Het zesde Teken is de Maagd. Zoals een maagd geen vrucht draagt en niets in zich voortbrengt, zo is de tijd dat de Zon in de Maagd staat, onvruchtbaar en brengt zij niets voort, maar laat wat reeds voortgebracht is, rijpen.

Weegschaal

Het zevende Teken is de Weegschaal, omdat dan dag en nacht in evenwicht zijn en de herfstequinox valt.

Schorpioen

Het achtste Teken heet Schorpioen. Zoals een schorpioen steekt met zijn staart, zo beschadigt de ochtendkoude hen die te weinig voorzichtig zijn.

Boogschutter

Het negende Teken heet Boogschutter. Dan worden de pijlen van het weer op ons afgeschoten, te weten de stormen, de regenbuien, de hagel en soortgelijke plagen.

Steenbok

Het tiende Teken heet Steenbok. Zoals de bok bij het grazen zich opricht, zo klimt dan de Zon van de onderste hemelhelft naar onze hemelhelft op. Ook dit teken wordt Draaier of Omkeerder genoemd. Hier is de winterzonnewende, het punt waarop de dagen het kortst zijn. Van hier wendt de Zon zich van de andere kant af in onze richting.

Waterman. Vissen.

De twee Tekens die overblijven, namelijk de Waterman en de Vissen, duiden op een overvloed van water. De Waterman wordt zo genoemd vanwege de vochtigheid van de lucht. De Vissen, omdat alles lijkt te zwemmen in de regens. (5)Sommigen zeggen echter, dat de Tekens zo genoemd worden omdat de sterren in hun beeld zo liggen dat zij lijken op dieren die zij vormen. Ik verwijs naar Macrobius: De sterrenbeelden worden gevormd tot een Teken door de compositie van verscheidene sterren. En Lucanus(6) zegt over de Ram:

Maar nadat de brenger van de lente de warmte ontving,
Terugkijkend naar de Titanensterren van gevallen Helle.

De kwaliteiten(7) van al deze Tekens, in vier groepen van drie onderscheiden, zijn genoemd in deze verzen:

Van vuur zijn de Ram, de Leeuw en de Boogschutter,
Van aarde de Stier, de Bok en de Maagd,
Vochtig en warm de Tweelingen, de Weegschaal en de Waterman,
Waterig de Kreeft, de Schorpioen en de Vissen.

  1. God die hoog dondert, die de goddelijke dingen met zich meevoert, hij toont zich als goed en brengt belangeloos gouden geschenken van de hemel aan de gelovige.
  2. Als 1 Januari valt op een bepaalde dag van de week, bijvoorbeeld woensdag, dan valt 1 Februari drie plaatsen verder, dus op zaterdag enz.

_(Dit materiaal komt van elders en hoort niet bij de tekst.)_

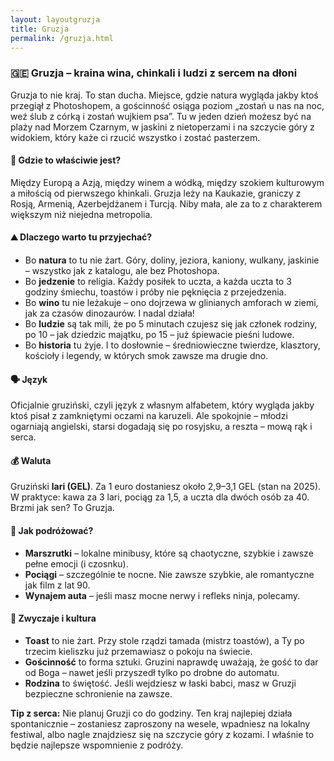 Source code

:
 ```yaml
---
layout: layoutgruzja
title: Gruzja
permalink: /gruzja.html
---
```


<section>
 

  <h3>🇬🇪 Gruzja – kraina wina, chinkali i ludzi z sercem na dłoni</h3>

  <p>
    Gruzja to nie kraj. To stan ducha. Miejsce, gdzie natura wygląda jakby ktoś przegiął z Photoshopem, a gościnność osiąga poziom „zostań u nas na noc, weź ślub z córką i zostań wujkiem psa”. Tu w jeden dzień możesz być na plaży nad Morzem Czarnym, w jaskini z nietoperzami i na szczycie góry z widokiem, który każe ci rzucić wszystko i zostać pasterzem.
  </p>

  <h4>📍 Gdzie to właściwie jest?</h4>
  <p>
    Między Europą a Azją, między winem a wódką, między szokiem kulturowym a miłością od pierwszego khinkali. Gruzja leży na Kaukazie, graniczy z Rosją, Armenią, Azerbejdżanem i Turcją. Niby mała, ale za to z charakterem większym niż niejedna metropolia.
  </p>

  <h4>⛰️ Dlaczego warto tu przyjechać?</h4>
  <ul>
    <li>Bo <strong>natura</strong> to tu nie żart. Góry, doliny, jeziora, kaniony, wulkany, jaskinie – wszystko jak z katalogu, ale bez Photoshopa.</li>
    <li>Bo <strong>jedzenie</strong> to religia. Każdy posiłek to uczta, a każda uczta to 3 godziny śmiechu, toastów i próby nie pęknięcia z przejedzenia.</li>
    <li>Bo <strong>wino</strong> tu nie leżakuje – ono dojrzewa w glinianych amforach w ziemi, jak za czasów dinozaurów. I nadal działa!</li>
    <li>Bo <strong>ludzie</strong> są tak mili, że po 5 minutach czujesz się jak członek rodziny, po 10 – jak dziedzic majątku, po 15 – już śpiewacie pieśni ludowe.</li>
    <li>Bo <strong>historia</strong> tu żyje. I to dosłownie – średniowieczne twierdze, klasztory, kościoły i legendy, w których smok zawsze ma drugie dno.</li>
  </ul>

  <h4>🗣️ Język</h4>
  <p>
    Oficjalnie gruziński, czyli język z własnym alfabetem, który wygląda jakby ktoś pisał z zamkniętymi oczami na karuzeli. Ale spokojnie – młodzi ogarniają angielski, starsi dogadają się po rosyjsku, a reszta – mową rąk i serca.
  </p>

  <h4>💰 Waluta</h4>
  <p>
    Gruziński <strong>lari (GEL)</strong>. Za 1 euro dostaniesz około 2,9–3,1 GEL (stan na 2025). W praktyce: kawa za 3 lari, pociąg za 1,5, a uczta dla dwóch osób za 40. Brzmi jak sen? To Gruzja.
  </p>

  <h4>🚗 Jak podróżować?</h4>
  <ul>
    <li><strong>Marszrutki</strong> – lokalne minibusy, które są chaotyczne, szybkie i zawsze pełne emocji (i czosnku).</li>
    <li><strong>Pociągi</strong> – szczególnie te nocne. Nie zawsze szybkie, ale romantyczne jak film z lat 90.</li>
    <li><strong>Wynajem auta</strong> – jeśli masz mocne nerwy i refleks ninja, polecamy.</li>
  </ul>

  <h4>🎉 Zwyczaje i kultura</h4>
  <ul>
    <li><strong>Toast</strong> to nie żart. Przy stole rządzi tamada (mistrz toastów), a Ty po trzecim kieliszku już przemawiasz o pokoju na świecie.</li>
    <li><strong>Gościnność</strong> to forma sztuki. Gruzini naprawdę uważają, że gość to dar od Boga – nawet jeśli przyszedł tylko po drobne do automatu.</li>
    <li><strong>Rodzina</strong> to świętość. Jeśli wejdziesz w łaski babci, masz w Gruzji bezpieczne schronienie na zawsze.</li>
  </ul>

  <p><strong>Tip z serca:</strong> Nie planuj Gruzji co do godziny. Ten kraj najlepiej działa spontanicznie – zostaniesz zaproszony na wesele, wpadniesz na lokalny festiwal, albo nagle znajdziesz się na szczycie góry z kozami. I właśnie to będzie najlepsze wspomnienie z podróży.</p>

</section>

Zie verder het hoofdstuk over de zondagsletter.
  3. Oude naam voor de Waterman. Hij wordt vaak afgebeeld met twee kruiken.
  4. Sacrobosco wil hiermee aangeven, dat het jaar volgens de Juliaanse tijdrekening in zijn tijd was gaan afwijken van het astronomische jaar.
  5. Afwijkend van de tekst ben ik hier een nieuwe alinea begonnen om het misverstand te vermijden dat deze alleen op de laatste twee Tekens zou slaan.
  6. Bellum Civile sive Pharsalia 4.56
  7. Kwaliteiten zijn de combinatie van twee van de vier basiseigenschappen warm, droog, koud en vochtig. Hier slaan ze in drie regels op de elementen. Vuur is warm en droog, aarde koud en droog, lucht warm en vochtig en water koud en vochtig.